Termination. This Letter of Intent shall terminate and be of no further force and effect upon the earlier of (i) the date upon which the parties execute the Asset Purchase Agreement or (ii) the failure of the parties to execute the Agreement within forty five days from the signing of this Letter of Intent unless extended in writing by the parties. In the event of such termination, neither party shall have any claim of whatsoever nature against the other party,
8.
Costs and Expenses.
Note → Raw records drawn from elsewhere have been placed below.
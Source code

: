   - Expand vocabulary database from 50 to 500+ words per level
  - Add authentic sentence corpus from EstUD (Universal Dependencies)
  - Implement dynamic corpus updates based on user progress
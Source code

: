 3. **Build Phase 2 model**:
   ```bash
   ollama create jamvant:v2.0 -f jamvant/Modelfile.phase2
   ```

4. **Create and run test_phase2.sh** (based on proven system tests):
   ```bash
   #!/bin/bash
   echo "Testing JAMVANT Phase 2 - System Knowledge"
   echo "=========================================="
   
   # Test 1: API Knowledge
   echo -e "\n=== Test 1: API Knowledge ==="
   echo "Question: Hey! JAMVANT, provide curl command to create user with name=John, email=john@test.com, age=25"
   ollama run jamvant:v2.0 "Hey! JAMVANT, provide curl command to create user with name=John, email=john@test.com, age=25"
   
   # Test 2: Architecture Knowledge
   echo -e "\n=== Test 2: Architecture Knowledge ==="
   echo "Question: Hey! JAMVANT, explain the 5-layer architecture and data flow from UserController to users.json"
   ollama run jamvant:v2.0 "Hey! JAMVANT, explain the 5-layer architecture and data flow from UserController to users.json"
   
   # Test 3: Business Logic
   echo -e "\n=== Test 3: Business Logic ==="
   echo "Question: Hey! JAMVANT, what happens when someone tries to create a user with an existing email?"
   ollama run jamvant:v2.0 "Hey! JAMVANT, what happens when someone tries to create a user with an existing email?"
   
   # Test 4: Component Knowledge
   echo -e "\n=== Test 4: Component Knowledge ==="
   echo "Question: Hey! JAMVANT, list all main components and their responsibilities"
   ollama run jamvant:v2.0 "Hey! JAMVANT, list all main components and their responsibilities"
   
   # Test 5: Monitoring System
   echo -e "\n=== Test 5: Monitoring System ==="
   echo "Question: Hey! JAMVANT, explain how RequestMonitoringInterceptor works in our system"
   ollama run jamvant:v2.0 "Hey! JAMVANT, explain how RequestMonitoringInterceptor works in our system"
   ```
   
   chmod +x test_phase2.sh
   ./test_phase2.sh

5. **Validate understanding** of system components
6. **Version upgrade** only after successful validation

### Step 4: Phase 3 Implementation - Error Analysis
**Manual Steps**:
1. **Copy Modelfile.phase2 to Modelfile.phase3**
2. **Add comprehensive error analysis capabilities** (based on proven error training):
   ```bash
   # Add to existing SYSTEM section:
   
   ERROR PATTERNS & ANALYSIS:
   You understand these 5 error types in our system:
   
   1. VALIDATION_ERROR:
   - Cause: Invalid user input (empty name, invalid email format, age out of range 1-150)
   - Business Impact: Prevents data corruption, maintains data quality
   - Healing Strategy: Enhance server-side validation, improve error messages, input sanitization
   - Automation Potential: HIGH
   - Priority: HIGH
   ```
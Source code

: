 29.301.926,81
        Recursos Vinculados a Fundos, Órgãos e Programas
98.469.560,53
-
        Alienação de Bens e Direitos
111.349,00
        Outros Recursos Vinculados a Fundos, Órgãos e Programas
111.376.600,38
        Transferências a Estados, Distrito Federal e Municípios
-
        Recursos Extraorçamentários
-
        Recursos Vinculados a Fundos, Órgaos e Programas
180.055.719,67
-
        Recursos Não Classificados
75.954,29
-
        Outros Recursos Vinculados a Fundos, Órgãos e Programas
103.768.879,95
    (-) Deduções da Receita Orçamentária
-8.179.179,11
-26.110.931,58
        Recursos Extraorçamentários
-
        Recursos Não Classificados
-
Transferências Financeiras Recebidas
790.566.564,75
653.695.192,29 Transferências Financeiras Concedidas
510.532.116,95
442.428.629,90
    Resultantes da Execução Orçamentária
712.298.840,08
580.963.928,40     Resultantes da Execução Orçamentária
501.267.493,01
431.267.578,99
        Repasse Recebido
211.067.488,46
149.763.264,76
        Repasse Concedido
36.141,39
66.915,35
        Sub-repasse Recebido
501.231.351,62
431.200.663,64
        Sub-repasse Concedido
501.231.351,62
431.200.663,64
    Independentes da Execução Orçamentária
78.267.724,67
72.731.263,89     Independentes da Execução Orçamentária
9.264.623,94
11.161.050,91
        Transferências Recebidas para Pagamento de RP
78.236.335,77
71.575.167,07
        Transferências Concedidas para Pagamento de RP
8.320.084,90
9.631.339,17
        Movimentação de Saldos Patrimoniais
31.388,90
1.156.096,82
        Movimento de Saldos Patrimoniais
Except as otherwise specifically set forth herein, each party will bear its own expenses in connection with the contemplated Transaction, including, without limitation, any costs associated with this Letter of Intent and the Asset Purchase Agreement contemplated hereunder.
9.
Effect of this Letter of Intent. This Letter of Intent is intended as a binding contract between the parties. It shall be mutually enforceable by each party as against the other.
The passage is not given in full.